My tests show that greylisting results in a 5.7% reduction in email volume because of spammers not retrying.
For all of the emails greylisted (about 15% of all emails seen), the ctasd spam test is performed twice. Using the 'SMTP' tab in Mail Manager, I see that not one of the resent emails was quarantined or rejected - all were delivered to the addressee.
My conclusion is that greylisting "costs" more in terms of CPU cycles, but that it reduces the number of spams in the quarantine.
For me, the reduction is not significant, but I will leave the test running for another few weeks to see if the greylisting rate drops from 15% to something less than 5%. I'll also use the technique described in List all domains we've sent email - Whitelist to create a greylisting Exception.
Cheers - Bob
Interesting data analysis. I think we can infer that if a message fails the spam check, the sender is given a PermFail (do not retry) response instead of a graylisting (try later) response.
Once a message is sucessfully retransmitted, what is exempted from graylisting during the next 30 days?
Fro the first two possibilities, I would expect the cache miss rate to be much higher than your experience of 15%.
The local-part (username) of the Envelope From often contains BATV, SRS, or VERP encoding. I would expect this to also increase the graylisting rate due to cache misses.
"I think we can infer that if a message fails the spam check, the sender is given a PermFail (do not retry) response instead of a graylisting (try later) response."

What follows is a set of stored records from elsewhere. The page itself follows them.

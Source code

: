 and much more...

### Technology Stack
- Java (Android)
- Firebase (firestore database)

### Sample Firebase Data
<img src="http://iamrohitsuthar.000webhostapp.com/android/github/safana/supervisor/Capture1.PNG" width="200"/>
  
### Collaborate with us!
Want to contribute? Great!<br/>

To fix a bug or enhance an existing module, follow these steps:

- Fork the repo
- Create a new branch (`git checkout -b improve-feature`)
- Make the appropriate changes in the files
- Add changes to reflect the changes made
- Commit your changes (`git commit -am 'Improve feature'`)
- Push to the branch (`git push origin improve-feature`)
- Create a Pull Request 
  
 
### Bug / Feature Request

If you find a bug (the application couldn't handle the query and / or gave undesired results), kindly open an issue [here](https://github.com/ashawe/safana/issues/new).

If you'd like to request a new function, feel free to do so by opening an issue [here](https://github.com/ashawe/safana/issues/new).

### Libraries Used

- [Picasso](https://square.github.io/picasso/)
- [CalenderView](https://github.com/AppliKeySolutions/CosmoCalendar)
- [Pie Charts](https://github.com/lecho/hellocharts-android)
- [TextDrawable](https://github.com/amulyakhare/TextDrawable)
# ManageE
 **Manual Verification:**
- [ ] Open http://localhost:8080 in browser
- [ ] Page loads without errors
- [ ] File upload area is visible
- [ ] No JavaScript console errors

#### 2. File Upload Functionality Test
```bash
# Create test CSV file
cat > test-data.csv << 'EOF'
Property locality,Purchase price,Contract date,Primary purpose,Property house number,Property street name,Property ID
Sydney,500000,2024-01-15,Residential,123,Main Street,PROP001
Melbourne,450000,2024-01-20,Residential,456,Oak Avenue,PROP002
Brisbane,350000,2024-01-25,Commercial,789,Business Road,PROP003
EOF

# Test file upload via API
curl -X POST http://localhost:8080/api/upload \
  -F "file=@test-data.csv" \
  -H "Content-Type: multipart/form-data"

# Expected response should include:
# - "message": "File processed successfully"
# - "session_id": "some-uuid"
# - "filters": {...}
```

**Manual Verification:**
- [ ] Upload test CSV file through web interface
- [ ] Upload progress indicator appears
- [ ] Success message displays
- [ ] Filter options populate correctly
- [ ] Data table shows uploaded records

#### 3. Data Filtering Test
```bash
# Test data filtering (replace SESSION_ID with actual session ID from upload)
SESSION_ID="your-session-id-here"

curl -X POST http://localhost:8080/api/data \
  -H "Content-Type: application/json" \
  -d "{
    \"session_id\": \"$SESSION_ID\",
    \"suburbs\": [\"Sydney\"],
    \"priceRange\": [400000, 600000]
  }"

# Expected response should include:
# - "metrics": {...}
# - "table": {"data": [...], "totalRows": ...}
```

That seems to be the case, but it probably depends on the selections for 'Reject at SMTP time' and 'Confirmed spam action'. It's curious that the anti-spam & anti-malware scans are repeated when greylisted emails are resent and successfully considered even when bot anti-spam actions are set to 'Blackhole' and 'Reject at SMTP time' is set to "Spam." I see that in a client's SMTP log where they've used greylisting for years.
Statistics from the this client that sends and receives many hundreds of emails per day: 1.3% of SMTP connection from lines led to greylisting and only 43.7% of those were resent. There's such a small percentage greylisted because many were rejected at SMTP time (77.7% of SMTP connections) before they could have been temporarily rejected (greylisted). 96.6% of rejections are from RBL, RDNS and address verification. Only 3.3% of rejections are from anti-spam, so the greylisting percentage would probably be about the same if 'Reject at SMTP time' were set to "Confirmed Spam" and anti-spam actions were set to "Quarantine."
It seems safe to suggest that once greylisting has been used for awhile, less than 2% of SMTP connections would be temporarily rejected. The 15% I saw in my post above covered only the first 4 days after enabling greylisting.
The IP,Sender,Recipient triplet is cached. The From field comes after DATA in the SMTP conversation. Sender in the foregoing triplet is the content of the MAIL FROM: line sent prior to RCPT TO:.